### Exercise directions
Transcribe the stretch of entries below from the line with "Let us help" through the line with "- Commercial Roll shutters", exactly and with both ends included; leave out all other lines.

### The data
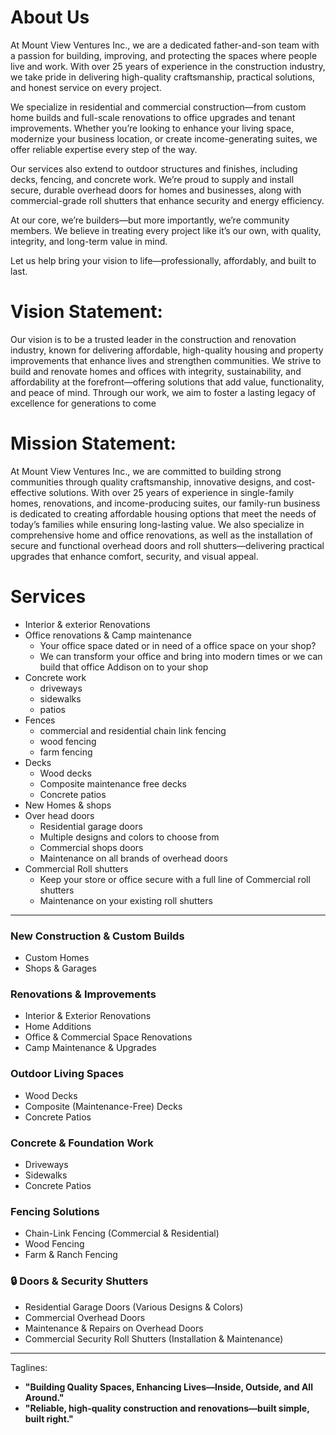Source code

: # About Us

At Mount View Ventures Inc., we are a dedicated father-and-son team with a passion for building, improving, and protecting the spaces where people live and work. With over 25 years of experience in the construction industry, we take pride in delivering high-quality craftsmanship, practical solutions, and honest service on every project.

We specialize in residential and commercial construction—from custom home builds and full-scale renovations to office upgrades and tenant improvements. Whether you’re looking to enhance your living space, modernize your business location, or create income-generating suites, we offer reliable expertise every step of the way.

Our services also extend to outdoor structures and finishes, including decks, fencing, and concrete work. We’re proud to supply and install secure, durable overhead doors for homes and businesses, along with commercial-grade roll shutters that enhance security and energy efficiency.

At our core, we’re builders—but more importantly, we’re community members. We believe in treating every project like it’s our own, with quality, integrity, and long-term value in mind.

Let us help bring your vision to life—professionally, affordably, and built to last.

# Vision Statement:

Our vision is to be a trusted leader in the construction and renovation industry, known for delivering affordable, high-quality housing and property improvements that enhance lives and strengthen communities. We strive to build and renovate homes and offices with integrity, sustainability, and affordability at the forefront—offering solutions that add value, functionality, and peace of mind. Through our work, we aim to foster a lasting legacy of excellence for generations to come

# Mission Statement:

At Mount View Ventures Inc., we are committed to building strong communities through quality craftsmanship, innovative designs, and cost-effective solutions. With over 25 years of experience in single-family homes, renovations, and income-producing suites, our family-run business is dedicated to creating affordable housing options that meet the needs of today’s families while ensuring long-lasting value. We also specialize in comprehensive home and office renovations, as well as the installation of secure and functional overhead doors and roll shutters—delivering practical upgrades that enhance comfort, security, and visual appeal.

# Services

- Interior & exterior Renovations
- Office renovations & Camp maintenance
	- Your office space dated or in need of a office space on your shop?
	- We can transform your office and bring into modern times or we can build that office Addison on to your shop
- Concrete work
	- driveways
	- sidewalks
	- patios
- Fences
	- commercial and residential chain link fencing
	- wood fencing
	- farm fencing
- Decks
	- Wood decks
	- Composite maintenance free decks
	- Concrete patios
- New Homes & shops
- Over head doors
	- Residential garage doors
	- Multiple designs and colors to choose from
	- Commercial shops doors
	- Maintenance on all brands of overhead doors
- Commercial Roll shutters
	- Keep your store or office secure with a full line of Commercial roll shutters
	- Maintenance on your existing roll shutters
	  
	  
---

### **New Construction & Custom Builds**
- Custom Homes 
- Shops & Garages

### **Renovations & Improvements**

- Interior & Exterior Renovations    
- Home Additions    
- Office & Commercial Space Renovations    
- Camp Maintenance & Upgrades    

### **Outdoor Living Spaces**
- Wood Decks    
- Composite (Maintenance-Free) Decks    
- Concrete Patios    

### **Concrete & Foundation Work**
- Driveways    
- Sidewalks    
- Concrete Patios    

### **Fencing Solutions**
- Chain-Link Fencing (Commercial & Residential)    
- Wood Fencing    
- Farm & Ranch Fencing   

### 🔒 **Doors & Security Shutters**
- Residential Garage Doors (Various Designs & Colors)  
- Commercial Overhead Doors    
- Maintenance & Repairs on Overhead Doors    
- Commercial Security Roll Shutters (Installation & Maintenance)

---

Taglines:

- **"Building Quality Spaces, Enhancing Lives—Inside, Outside, and All Around."**
- **"Reliable, high-quality construction and renovations—built simple, built right."**

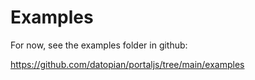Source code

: # Examples

For now, see the examples folder in github:

https://github.com/datopian/portaljs/tree/main/examples
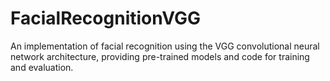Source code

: # FacialRecognitionVGG
An implementation of facial recognition using the VGG convolutional neural network architecture, providing pre-trained models and code for training and evaluation.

### Task result
Let us help bring your vision to life—professionally, affordably, and built to last.

# Vision Statement:

Our vision is to be a trusted leader in the construction and renovation industry, known for delivering affordable, high-quality housing and property improvements that enhance lives and strengthen communities. We strive to build and renovate homes and offices with integrity, sustainability, and affordability at the forefront—offering solutions that add value, functionality, and peace of mind. Through our work, we aim to foster a lasting legacy of excellence for generations to come

# Mission Statement:

At Mount View Ventures Inc., we are committed to building strong communities through quality craftsmanship, innovative designs, and cost-effective solutions. With over 25 years of experience in single-family homes, renovations, and income-producing suites, our family-run business is dedicated to creating affordable housing options that meet the needs of today’s families while ensuring long-lasting value. We also specialize in comprehensive home and office renovations, as well as the installation of secure and functional overhead doors and roll shutters—delivering practical upgrades that enhance comfort, security, and visual appeal.

# Services

- Interior & exterior Renovations
- Office renovations & Camp maintenance
	- Your office space dated or in need of a office space on your shop?
	- We can transform your office and bring into modern times or we can build that office Addison on to your shop
- Concrete work
	- driveways
	- sidewalks
	- patios
- Fences
	- commercial and residential chain link fencing
	- wood fencing
	- farm fencing
- Decks
	- Wood decks
	- Composite maintenance free decks
	- Concrete patios
- New Homes & shops
- Over head doors
	- Residential garage doors
	- Multiple designs and colors to choose from
	- Commercial shops doors
	- Maintenance on all brands of overhead doors
- Commercial Roll shutters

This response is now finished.